Hank -   On balance, yes.  I'm a little reluctant to say that because I think we need to normalise psychiatric diseases.  They are diseases of the body.  They are diseases of the part of the body called the brain.  Just like all liver diseases are liver diseases, mental diseases and neurological diseases are all diseases of the brain.  And yet, I think in part because of the dualist notion that, no, these are diseases of the mind or diseases of...

Kat -   The soul...

Hank -   ...or of demonic possession or something else, they are more heavily stigmatised and we do need to be more careful about them.  It's also the case that they are harder in some ways to diagnose.  If you've got a malignant cancer, pathologists may have trouble figuring out exactly what the underlying initial cell was.  But they're not going to have any trouble figuring out you've got a malignant cancer.  A lot of the psychiatric disorders are very difficult to diagnose.  It's very difficult to define and I think we see that in part with the weakness of the genetic findings. 

We know from things like twin studies or sibling concordances that a lot of these diseases have to have powerful genetic components.  There's just no other explanation for why 1 per cent of the general population would get, but if you were an identical twin and your twin has it, you have a 70 per cent risk or you have a 10 per cent risk.  So, it's got to be genes at work. It's just getting there, particularly when it works through what I think is the most complicated known object in the universe -  the human brain, there'll be a lot of complexity: hundreds of genes involved, lots and lots of life experiences, probably lots of unknown and perhaps unknowable times when chance plays a role. 

So, I do think we need to be particularly careful about it, mainly because of the potential for stigma, as well as the fact that these are going to be about the most complex things.  Any kind of behavioural traits whether it's a mental illness or something like math ability or personality, it's going to be incredibly complex.

Kat -   As far as you're concerned, maybe looking into the immediate future, what one thing are you most excited about the potential of genetics for understanding psychiatric disease and what one thing are you most afraid of or concerned about?

Hank -   I'm most concerned about, it's possibility for misuse - that people will start using it too early and make decisions about themselves for their family members that will be bad decisions.  I'm worried about that because the incentives are all for hype and for exaggerating the power of this. The social incentives for scientists, the incentives for journalists, the incentives for companies all push in one direction and that can lead to bad things.  The hope is that this will tell us something about what causes some of these diseases or maybe in some cases, how many different diseases we're dealing with. 

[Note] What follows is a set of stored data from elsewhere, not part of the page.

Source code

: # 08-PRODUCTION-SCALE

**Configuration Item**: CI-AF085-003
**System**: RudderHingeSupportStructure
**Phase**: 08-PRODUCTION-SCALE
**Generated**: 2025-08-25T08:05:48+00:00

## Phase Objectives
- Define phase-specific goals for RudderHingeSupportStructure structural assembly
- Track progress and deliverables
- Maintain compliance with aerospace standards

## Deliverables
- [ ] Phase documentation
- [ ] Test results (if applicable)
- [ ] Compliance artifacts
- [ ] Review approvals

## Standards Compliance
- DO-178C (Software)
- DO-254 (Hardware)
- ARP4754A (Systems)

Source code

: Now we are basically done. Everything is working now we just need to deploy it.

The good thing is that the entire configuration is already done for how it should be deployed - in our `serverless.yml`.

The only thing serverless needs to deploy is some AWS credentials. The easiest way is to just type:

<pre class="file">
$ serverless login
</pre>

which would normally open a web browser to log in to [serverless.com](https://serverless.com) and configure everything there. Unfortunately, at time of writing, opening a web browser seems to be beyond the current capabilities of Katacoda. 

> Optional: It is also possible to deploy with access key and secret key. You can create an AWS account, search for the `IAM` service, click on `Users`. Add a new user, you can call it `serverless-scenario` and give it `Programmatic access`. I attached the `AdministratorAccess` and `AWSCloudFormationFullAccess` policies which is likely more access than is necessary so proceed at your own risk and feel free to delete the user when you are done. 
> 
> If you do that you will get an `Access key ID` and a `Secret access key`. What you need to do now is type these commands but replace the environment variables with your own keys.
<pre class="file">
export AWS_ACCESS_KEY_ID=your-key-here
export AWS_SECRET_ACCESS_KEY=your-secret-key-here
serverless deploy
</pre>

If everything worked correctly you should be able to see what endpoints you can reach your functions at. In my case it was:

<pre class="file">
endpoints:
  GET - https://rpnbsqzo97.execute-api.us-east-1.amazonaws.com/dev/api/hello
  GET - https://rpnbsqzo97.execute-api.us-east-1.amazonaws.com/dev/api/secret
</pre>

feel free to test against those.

I'm not convinced Schizophrenia is one thing.  It's like we use to think hepatitis was one thing, inflammation of the liver.  We now know there are a lot of different causes of hepatitis and knowing that there are different hepatitis has helped us understand how to treat them and how to cure many of them.  So, it's an exciting time of learning more about what's causing these diseases and genetics can give us some clues and maybe even some real answers there.  The amount of human suffering that could be avoided with some good treatments or preventions from mental illnesses is truly staggering. 

If I had the power to cure or prevent just one disease, I think I'd pick Schizophrenia.  1 per cent of the population has it.  It's incredibly disabling and it's incredibly cruel because it usually strikes people.  So, just coming in to their own in their late teen years or in their early 20s, normal, happy children become severely, severely disabled by this terrible mental illness.  Anything that can help us cure that or even treated better would be a good thing.  I think genetics provides some hope, but we're not going to do it tomorrow.  It'll be a journey with lots and lots of steps and we have to avoid overhyping any one of the many steps on the path to what could be one of the greatest benefits conferred upon mankind.

Kat -   That was Hank Greely from Stanford Law School in California.